Not sure what you mean by “S3 DNS”. I wasn’t aware S3 had any DNS
functionality at all… on the other hand, there is much indeed that I
do not know.
Maybe Deepak means:
“When I ask for an S3 endpoint I get 1 answer, which is 1 of a set of N. Why would
the ‘loadbalancer’ send me all N?”
(I don’t know a aws s3 url to test this out with, an example from Deepak would be handy)
Maybe Deepak means:
"When I ask for an S3 endpoint I get 1 answer, which is 1 of a set of N. Why would
the 'loadbalancer' send me all N?"
(I don't know a aws s3 url to test this out with, an example from Deepak would be handy)
Regards, K.
Hello,
Is this a “normal” or expected solution or just some local hackery?
It's absolutely normal and expected for a huge service like this to
keep round robin at the DNS server side.
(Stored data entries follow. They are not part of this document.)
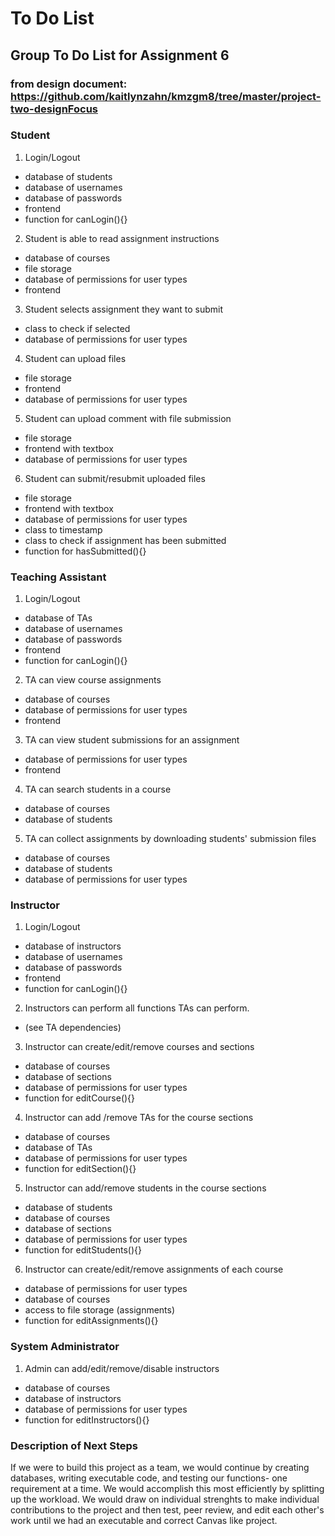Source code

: # To Do List

## Group To Do List for Assignment 6
### from design document: https://github.com/kaitlynzahn/kmzgm8/tree/master/project-two-designFocus

### Student 
1. Login/Logout
- database of students
- database of usernames
- database of passwords
- frontend 
- function for canLogin(){}

2. Student is able to read assignment instructions
- database of courses
- file storage
- database of permissions for user types
- frontend

3. Student selects assignment they want to submit
- class to check if selected
- database of permissions for user types

4. Student can upload files
- file storage
- frontend 
- database of permissions for user types

5. Student can upload comment with file submission
- file storage
- frontend with textbox
- database of permissions for user types

6. Student can submit/resubmit uploaded files
- file storage
- frontend with textbox
- database of permissions for user types
- class to timestamp
- class to check if assignment has been submitted
- function for hasSubmitted(){}

### Teaching Assistant
1. Login/Logout
- database of TAs
- database of usernames
- database of passwords
- frontend 
- function for canLogin(){}

2. TA can view course assignments
- database of courses
- database of permissions for user types
- frontend

3. TA can view student submissions for an assignment
- database of permissions for user types
- frontend

4. TA can search students in a course
- database of courses
- database of students

5. TA can collect assignments by downloading students' submission files
- database of courses
- database of students
- database of permissions for user types

### Instructor
1. Login/Logout
- database of instructors
- database of usernames
- database of passwords
- frontend 
- function for canLogin(){}

2. Instructors can perform all functions TAs can perform.
- (see TA dependencies)

3. Instructor can create/edit/remove courses and sections
- database of courses
- database of sections
- database of permissions for user types
- function for editCourse(){}

4. Instructor can add /remove TAs for the course sections
- database of courses
- database of TAs
- database of permissions for user types
- function for editSection(){}

5. Instructor can add/remove students in the course sections
- database of students
- database of courses
- database of sections
- database of permissions for user types
- function for editStudents(){}

6. Instructor can create/edit/remove assignments of each course
- database of permissions for user types
- database of courses
- access to file storage (assignments)
- function for editAssignments(){}

### System Administrator
1. Admin can add/edit/remove/disable instructors
- database of courses
- database of instructors
- database of permissions for user types
- function for editInstructors(){}

### Description of Next Steps
If we were to build this project as a team, we would continue by creating databases, writing executable code, and testing our functions- one requirement at a time. We would accomplish this most efficiently by splitting up the workload. We would draw on individual strenghts to make individual contributions to the project and then test, peer review, and edit each other's work until we had an executable and correct Canvas like project.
YMMV with client side DNS
based round robin (Amazon needs to be in control, not your client
application) and steering traffic from one edge location or host to
another is perfectly legitimate. Also likely as a service provider of
such a huge service you want to keep breaking connections from
applications with clearly hardcoded (or "resolve at startup only") IP
addresses, so that client applications never use this approach (in the
long term at least). After all, as a service provider you want to
avoid hitting the news cycle for a legitimate DNS change, just because
you are not doing it very often and that change triggered a myriad of
outages because of broken customer applications at the same time. So
they just do it often or all the time.
Amazon needs to stay in control of what edge nodes and locations the
clients are hitting, just like CDN's and other endpoints with major
traffic volumes.
None of this is local hackery, it's just basic DNS.
Lukas
Lukas
I've just taken a squiz at an S3-based website we have, and via the S3
URL it is a CNAME with a 60-secod TTL pointing at a set of A records
with 5-second TTLs.
Any one dig returns the CNAME and a single IP address:
dig our-domain.s3-website-ap-southeast-2.amazonaws.com.
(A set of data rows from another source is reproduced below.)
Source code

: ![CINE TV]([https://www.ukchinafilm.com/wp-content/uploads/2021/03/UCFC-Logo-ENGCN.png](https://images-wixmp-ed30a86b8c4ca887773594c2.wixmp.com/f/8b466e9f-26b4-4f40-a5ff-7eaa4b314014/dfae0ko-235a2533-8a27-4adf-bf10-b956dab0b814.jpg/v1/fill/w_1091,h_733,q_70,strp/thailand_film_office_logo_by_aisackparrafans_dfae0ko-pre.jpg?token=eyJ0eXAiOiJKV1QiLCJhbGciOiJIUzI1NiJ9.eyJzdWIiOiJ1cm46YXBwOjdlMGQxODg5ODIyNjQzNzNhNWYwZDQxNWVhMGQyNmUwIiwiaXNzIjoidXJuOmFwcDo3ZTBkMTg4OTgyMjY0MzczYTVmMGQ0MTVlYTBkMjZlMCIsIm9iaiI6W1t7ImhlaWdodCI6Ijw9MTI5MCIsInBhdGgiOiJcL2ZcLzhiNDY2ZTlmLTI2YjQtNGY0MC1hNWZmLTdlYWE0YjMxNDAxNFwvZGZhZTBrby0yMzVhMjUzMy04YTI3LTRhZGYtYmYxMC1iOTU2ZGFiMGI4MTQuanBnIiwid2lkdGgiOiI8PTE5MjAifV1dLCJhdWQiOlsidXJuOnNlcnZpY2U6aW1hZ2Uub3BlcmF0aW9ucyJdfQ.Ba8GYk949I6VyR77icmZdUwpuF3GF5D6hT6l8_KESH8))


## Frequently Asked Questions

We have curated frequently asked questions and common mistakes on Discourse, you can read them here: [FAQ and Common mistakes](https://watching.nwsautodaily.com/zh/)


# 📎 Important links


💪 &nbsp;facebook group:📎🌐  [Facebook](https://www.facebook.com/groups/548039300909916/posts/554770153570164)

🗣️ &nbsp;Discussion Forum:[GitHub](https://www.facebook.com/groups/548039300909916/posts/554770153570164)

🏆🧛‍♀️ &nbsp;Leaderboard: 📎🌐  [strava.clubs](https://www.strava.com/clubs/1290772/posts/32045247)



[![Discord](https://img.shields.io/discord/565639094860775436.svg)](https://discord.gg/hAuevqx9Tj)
our-domain.s3-website-ap-southeast-2.amazonaws.com. 14 IN CNAME s3-
website-ap-southeast-2.amazonaws.com.
s3-website-ap-southeast-2.amazonaws.com. 5 IN A 52.95.134.145
If the query is multiply repeated, the returned IP address changes,
roughly every five seconds.
What's interesting is the name attached to the A records, which does
not include "our-domain". It seems to be a record pointing to ALL S3
websites in the region. And all of the addresses I saw reverse-resolve
to that one name. So there is definitely some under-the-bonnet magic
discrimination going on.
In Route53 the picture is very different, with the published website
host name (think "our-domain.com.au") resolving to four IP addresses
that are all returned in the response to a single dig query. There is
an A-ALIAS (a non-standard AWS record type) that points to a CloudFront
distribution that has the relevant S3 bucket as its origin.
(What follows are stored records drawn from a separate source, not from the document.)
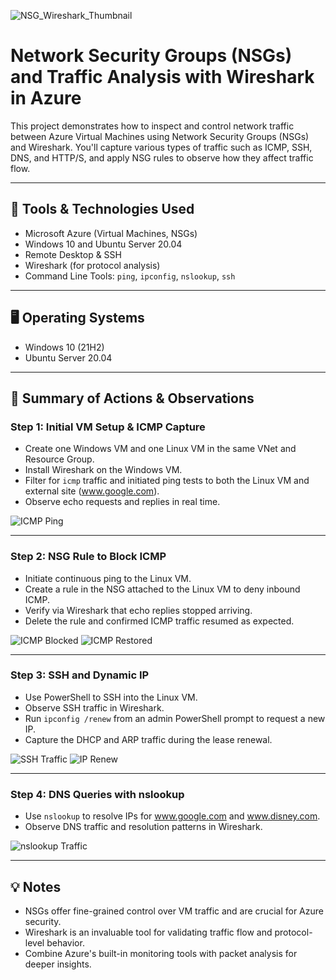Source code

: ![NSG_Wireshark_Thumbnail](https://github.com/user-attachments/assets/5af46e5b-061d-45b5-91d4-c3bc2bc10f2c)


# Network Security Groups (NSGs) and Traffic Analysis with Wireshark in Azure

This project demonstrates how to inspect and control network traffic between Azure Virtual Machines using Network Security Groups (NSGs) and Wireshark. You'll capture various types of traffic such as ICMP, SSH, DNS, and HTTP/S, and apply NSG rules to observe how they affect traffic flow.

---

## 🧰 Tools & Technologies Used

- Microsoft Azure (Virtual Machines, NSGs)
- Windows 10 and Ubuntu Server 20.04
- Remote Desktop & SSH
- Wireshark (for protocol analysis)
- Command Line Tools: `ping`, `ipconfig`, `nslookup`, `ssh`

---

## 🖥️ Operating Systems

- Windows 10 (21H2)
- Ubuntu Server 20.04

---



## 🔬 Summary of Actions & Observations

### Step 1: Initial VM Setup & ICMP Capture

- Create one Windows VM and one Linux VM in the same VNet and Resource Group.
- Install Wireshark on the Windows VM.
- Filter for `icmp` traffic and initiated ping tests to both the Linux VM and external site (www.google.com).
- Observe echo requests and replies in real time.

![ICMP Ping](images/icmp-ping.png)

---

### Step 2: NSG Rule to Block ICMP

- Initiate continuous ping to the Linux VM.
- Create a rule in the NSG attached to the Linux VM to deny inbound ICMP.
- Verify via Wireshark that echo replies stopped arriving.
- Delete the rule and confirmed ICMP traffic resumed as expected.

![ICMP Blocked](images/icmp-blocked.png)
![ICMP Restored](images/icmp-restored.png)

---

### Step 3: SSH and Dynamic IP

- Use PowerShell to SSH into the Linux VM.
- Observe SSH traffic in Wireshark.
- Run `ipconfig /renew` from an admin PowerShell prompt to request a new IP.
- Capture the DHCP and ARP traffic during the lease renewal.

![SSH Traffic](images/ssh-traffic.png)
![IP Renew](images/ip-renew.png)

---

### Step 4: DNS Queries with nslookup

- Use `nslookup` to resolve IPs for www.google.com and www.disney.com.
- Observe DNS traffic and resolution patterns in Wireshark.

![nslookup Traffic](images/nslookup-traffic.png)

---

## 💡 Notes

- NSGs offer fine-grained control over VM traffic and are crucial for Azure security.
- Wireshark is an invaluable tool for validating traffic flow and protocol-level behavior.
- Combine Azure's built-in monitoring tools with packet analysis for deeper insights.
Using the CNAME bypasses the CloudFront distribution unless steps are
taken to forbid direct access to the bucket. It would be usual to use
(and enforce) access via CloudFront, if for no other reason than to
provide for HTTPS access.
Regards, K.
Hello,
AWS is doing Geo-based load balancing and spitting things out,
and networks with eyeballs are doing their own things for traffic
management and trying to do shortest paths to things – and responsible
operators want to minimize the non-desirable and non-deterministic
behaviors.
You can't use DNS to get "all" service IP's of a service like S3 or a
CDN for traffic engineering purposes. That will not work, ever (for
services of such scale).
The hackery is assuming you can build a list of service IP's by querying DNS.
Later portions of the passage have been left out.